What to do - Look through the records that follow and state how many lines hold the word "aufgrund", without adding anything.

::::::::::

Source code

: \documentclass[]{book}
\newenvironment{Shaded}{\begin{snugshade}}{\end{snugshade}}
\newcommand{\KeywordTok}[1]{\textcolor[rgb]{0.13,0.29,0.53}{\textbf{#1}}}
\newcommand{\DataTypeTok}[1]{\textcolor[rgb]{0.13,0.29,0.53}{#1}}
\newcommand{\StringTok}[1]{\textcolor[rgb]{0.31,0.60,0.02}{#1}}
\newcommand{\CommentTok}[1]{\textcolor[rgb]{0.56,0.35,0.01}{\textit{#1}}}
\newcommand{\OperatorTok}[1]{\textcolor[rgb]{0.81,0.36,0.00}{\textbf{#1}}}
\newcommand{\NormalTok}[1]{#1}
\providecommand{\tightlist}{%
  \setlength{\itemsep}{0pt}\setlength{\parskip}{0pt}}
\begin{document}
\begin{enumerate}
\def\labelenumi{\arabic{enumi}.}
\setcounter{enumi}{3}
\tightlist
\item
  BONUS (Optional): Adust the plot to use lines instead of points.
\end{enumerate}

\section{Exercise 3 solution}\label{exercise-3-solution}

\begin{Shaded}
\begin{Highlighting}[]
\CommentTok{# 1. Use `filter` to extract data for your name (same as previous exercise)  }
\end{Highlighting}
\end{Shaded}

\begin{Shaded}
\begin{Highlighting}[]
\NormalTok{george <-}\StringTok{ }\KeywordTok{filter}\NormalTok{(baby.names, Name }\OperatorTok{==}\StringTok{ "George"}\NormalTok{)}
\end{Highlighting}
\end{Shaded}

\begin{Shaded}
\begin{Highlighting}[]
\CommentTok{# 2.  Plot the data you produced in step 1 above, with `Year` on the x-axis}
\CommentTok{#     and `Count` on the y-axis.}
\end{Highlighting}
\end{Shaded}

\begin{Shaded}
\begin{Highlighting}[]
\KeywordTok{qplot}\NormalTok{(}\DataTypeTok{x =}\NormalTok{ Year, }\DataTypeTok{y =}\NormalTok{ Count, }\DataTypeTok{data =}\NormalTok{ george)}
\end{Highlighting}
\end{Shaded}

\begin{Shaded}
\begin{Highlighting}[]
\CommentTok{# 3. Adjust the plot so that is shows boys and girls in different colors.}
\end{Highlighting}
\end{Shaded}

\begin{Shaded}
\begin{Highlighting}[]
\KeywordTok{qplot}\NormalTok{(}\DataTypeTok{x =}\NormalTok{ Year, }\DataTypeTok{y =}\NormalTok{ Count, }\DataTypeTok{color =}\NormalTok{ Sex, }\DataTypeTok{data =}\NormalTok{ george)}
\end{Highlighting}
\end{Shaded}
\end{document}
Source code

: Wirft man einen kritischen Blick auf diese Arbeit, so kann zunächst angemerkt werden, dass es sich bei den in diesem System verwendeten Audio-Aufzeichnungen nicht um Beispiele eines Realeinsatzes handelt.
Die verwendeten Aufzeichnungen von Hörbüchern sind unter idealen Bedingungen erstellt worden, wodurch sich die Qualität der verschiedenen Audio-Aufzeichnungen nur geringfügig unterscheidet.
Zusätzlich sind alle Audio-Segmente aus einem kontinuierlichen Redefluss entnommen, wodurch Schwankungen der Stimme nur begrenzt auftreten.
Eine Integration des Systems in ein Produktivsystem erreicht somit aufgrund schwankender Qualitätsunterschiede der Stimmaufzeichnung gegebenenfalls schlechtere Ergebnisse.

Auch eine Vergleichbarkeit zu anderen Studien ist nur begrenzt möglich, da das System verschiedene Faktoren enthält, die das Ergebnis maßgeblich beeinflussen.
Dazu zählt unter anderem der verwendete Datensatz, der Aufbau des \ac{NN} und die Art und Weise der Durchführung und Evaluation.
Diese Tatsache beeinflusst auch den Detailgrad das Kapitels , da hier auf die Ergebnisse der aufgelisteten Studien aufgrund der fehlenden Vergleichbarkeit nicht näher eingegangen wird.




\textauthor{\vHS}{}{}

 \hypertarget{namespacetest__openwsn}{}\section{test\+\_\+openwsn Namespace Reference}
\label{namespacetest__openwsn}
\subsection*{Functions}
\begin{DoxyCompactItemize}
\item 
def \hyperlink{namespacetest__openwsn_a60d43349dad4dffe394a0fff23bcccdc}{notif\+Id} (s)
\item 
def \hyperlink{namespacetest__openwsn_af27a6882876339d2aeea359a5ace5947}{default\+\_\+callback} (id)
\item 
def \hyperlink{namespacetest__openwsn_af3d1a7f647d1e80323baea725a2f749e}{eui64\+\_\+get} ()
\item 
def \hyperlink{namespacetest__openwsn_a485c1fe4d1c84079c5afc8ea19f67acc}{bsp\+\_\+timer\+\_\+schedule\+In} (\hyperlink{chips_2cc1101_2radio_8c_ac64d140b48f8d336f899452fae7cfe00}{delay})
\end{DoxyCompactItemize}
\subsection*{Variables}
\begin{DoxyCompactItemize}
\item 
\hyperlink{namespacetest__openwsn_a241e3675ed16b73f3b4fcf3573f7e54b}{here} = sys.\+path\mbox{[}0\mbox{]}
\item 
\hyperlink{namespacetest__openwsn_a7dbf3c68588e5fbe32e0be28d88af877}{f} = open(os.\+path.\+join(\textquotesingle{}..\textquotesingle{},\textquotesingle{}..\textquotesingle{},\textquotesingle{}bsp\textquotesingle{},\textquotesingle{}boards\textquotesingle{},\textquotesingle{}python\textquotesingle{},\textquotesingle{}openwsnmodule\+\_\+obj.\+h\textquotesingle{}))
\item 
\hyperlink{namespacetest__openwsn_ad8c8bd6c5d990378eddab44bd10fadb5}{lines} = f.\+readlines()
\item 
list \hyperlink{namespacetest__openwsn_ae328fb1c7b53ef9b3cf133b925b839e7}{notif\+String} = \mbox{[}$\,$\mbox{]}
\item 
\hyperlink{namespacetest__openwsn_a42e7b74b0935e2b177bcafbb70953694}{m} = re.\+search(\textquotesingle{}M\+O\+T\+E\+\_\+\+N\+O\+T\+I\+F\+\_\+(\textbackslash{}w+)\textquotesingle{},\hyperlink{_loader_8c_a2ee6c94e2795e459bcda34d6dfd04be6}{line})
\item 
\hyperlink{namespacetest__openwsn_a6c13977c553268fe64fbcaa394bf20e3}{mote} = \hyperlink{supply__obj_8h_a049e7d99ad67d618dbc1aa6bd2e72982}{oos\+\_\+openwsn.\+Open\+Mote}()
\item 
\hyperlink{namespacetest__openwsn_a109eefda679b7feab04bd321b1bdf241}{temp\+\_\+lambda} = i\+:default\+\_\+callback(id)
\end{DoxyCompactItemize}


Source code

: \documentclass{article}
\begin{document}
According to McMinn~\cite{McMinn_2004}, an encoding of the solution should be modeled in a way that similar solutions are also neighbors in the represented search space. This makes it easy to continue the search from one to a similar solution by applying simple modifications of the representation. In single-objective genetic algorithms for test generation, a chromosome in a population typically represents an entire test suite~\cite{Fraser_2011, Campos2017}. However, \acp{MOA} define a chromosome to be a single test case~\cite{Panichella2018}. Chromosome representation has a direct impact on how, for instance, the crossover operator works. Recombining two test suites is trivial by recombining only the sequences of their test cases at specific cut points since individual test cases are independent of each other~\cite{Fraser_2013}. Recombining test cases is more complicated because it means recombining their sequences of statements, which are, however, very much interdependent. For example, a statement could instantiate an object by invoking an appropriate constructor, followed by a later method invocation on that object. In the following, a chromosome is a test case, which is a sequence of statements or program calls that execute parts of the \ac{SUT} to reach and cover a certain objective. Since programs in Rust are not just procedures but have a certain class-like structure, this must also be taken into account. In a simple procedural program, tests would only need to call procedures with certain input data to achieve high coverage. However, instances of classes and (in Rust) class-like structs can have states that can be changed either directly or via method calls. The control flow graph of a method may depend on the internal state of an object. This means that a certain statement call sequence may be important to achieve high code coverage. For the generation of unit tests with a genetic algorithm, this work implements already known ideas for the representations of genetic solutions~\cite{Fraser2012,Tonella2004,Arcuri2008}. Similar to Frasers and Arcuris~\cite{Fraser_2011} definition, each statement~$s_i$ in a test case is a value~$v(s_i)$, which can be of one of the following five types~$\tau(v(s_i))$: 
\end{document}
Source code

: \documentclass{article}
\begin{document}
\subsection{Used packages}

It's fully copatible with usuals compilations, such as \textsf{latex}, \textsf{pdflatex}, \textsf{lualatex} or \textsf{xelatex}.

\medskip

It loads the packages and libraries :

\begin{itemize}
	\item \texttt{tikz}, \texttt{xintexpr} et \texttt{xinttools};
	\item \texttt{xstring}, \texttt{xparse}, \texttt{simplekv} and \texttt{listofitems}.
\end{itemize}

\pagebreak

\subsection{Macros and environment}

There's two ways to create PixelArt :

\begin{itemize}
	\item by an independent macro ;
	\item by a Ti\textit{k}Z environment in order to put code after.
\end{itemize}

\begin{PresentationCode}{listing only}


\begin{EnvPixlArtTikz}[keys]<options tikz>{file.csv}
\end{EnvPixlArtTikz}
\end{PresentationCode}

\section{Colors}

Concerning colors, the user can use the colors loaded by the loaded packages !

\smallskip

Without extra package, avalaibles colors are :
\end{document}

::::::::::

Result of this task - 2